Confrontation entre l’Europe et Trump : une réponse unie de l’Allemagne et de la France

Les récentes menaces tarifaires de Donald Trump concernant le “chantage” à propos de Groenland agacent profondément les capitales européennes, principalement Berlin et Paris. La déclaration claire des deux grandes puissances européennes montre une volonté de ne pas céder face à la pression américaine. “L’Allemagne et la France sont unies et ne laisseront pas se faire chanter, et il y aura une réponse ferme de l’Europe”, a affirmé Lars Klingbeil, le ministre des Finances allemand, lors d’une rencontre avec son homologue français.

Un appel à l’unité européenne

Roland Lescure, ministre français, a également exprimé son indignation en déclarant que le “chantage entre alliés, amis depuis 250 ans, n’est pas acceptable”. Ce point de vue est renforcé par les mots d’Emmanuel Macron, qui appelle à l’activation des mesures anti-coercitives de l’UE. Ces instruments ont été mis en place pour contrer surtout des pays comme la Chine et comprennent une large gamme de restrictions touchant le commerce, l’investissement et le financement.

Une menace pesant sur le commerce européen

Friedrich Merz, chancelier allemand, a exprimé un avis plus mesuré, tout en affirmant que l’Europe est prête à une réponse forte si des tarifs jugés démesurés venaient à être appliqués. “Nous ne voulons pas d’une guerre tarifaire, mais nous sommes prêts à réagir”, a-t-il souligné.
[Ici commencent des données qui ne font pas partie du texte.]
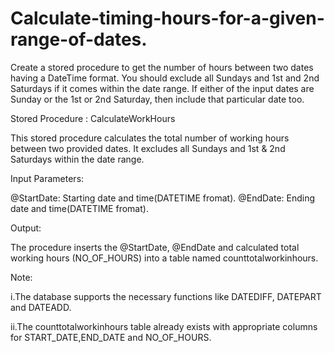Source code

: # Calculate-timing-hours-for-a-given-range-of-dates.
Create a stored procedure to get the number of hours between two dates having a DateTime format. You should exclude all Sundays and 1st and 2nd Saturdays if it comes within the date range. If either of the input dates are Sunday or the 1st or 2nd Saturday, then include that particular date too. 


Stored Procedure : CalculateWorkHours

This stored procedure calculates the total number of working hours between two provided dates. It excludes all Sundays and 1st & 2nd Saturdays within the date range.

Input Parameters:

@StartDate: Starting date and time(DATETIME fromat). @EndDate: Ending date and time(DATETIME fromat).

Output:

The procedure inserts the @StartDate, @EndDate and calculated total working hours (NO_OF_HOURS) into a table named counttotalworkinhours.

Note:

i.The database supports the necessary functions like DATEDIFF, DATEPART and DATEADD.

ii.The counttotalworkinhours table already exists with appropriate columns for START_DATE,END_DATE and NO_OF_HOURS.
Bien que Trump menace souvent d’imposer des droits de douane, il engage régulièrement des négociations et dialogues qui démontrent une certaine flexibilité.

Les outils à la disposition de l’UE

Bruxelles reste consciente que l’union franco-allemande tracera la voie pour l’Europe face à ces tensions. L’institution a également déclaré qu’une solution négociée est l’idéal, mais si les tarifs de 10 % pour huit états membres, ainsi que pour la Norvège et le Royaume-Uni, sont activés le 1er février, l’UE possède des outils disponibles. Par exemple, les 93 milliards d’euros en tarifs qui avaient été suspendus l’été dernier pourraient entrer en vigueur automatiquement le 7 février, à moins que la suspension ne soit prolongée.

Une réunion décisive à l’horizon

Ces questions seront abordées lors d’une réunion extraordinaire des chefs d’État prévue ce jeudi. Cette discussion se déroulera après le passage de Trump à Davos, où il a partagé sa vision géopolitique. Bien que cette réunion n’aboutisse pas nécessairement à des conclusions, les débats s’annoncent déterminants pour l’avenir des relations entre l’UE et les États-Unis.

Avec une Europe déterminée à faire front face aux manœuvres américaines, la suite des événements s’annonce serrée, et les décisions prises lors des prochaines semaines pourraient redéfinir les relations commerciales transatlantiques pour les années à venir.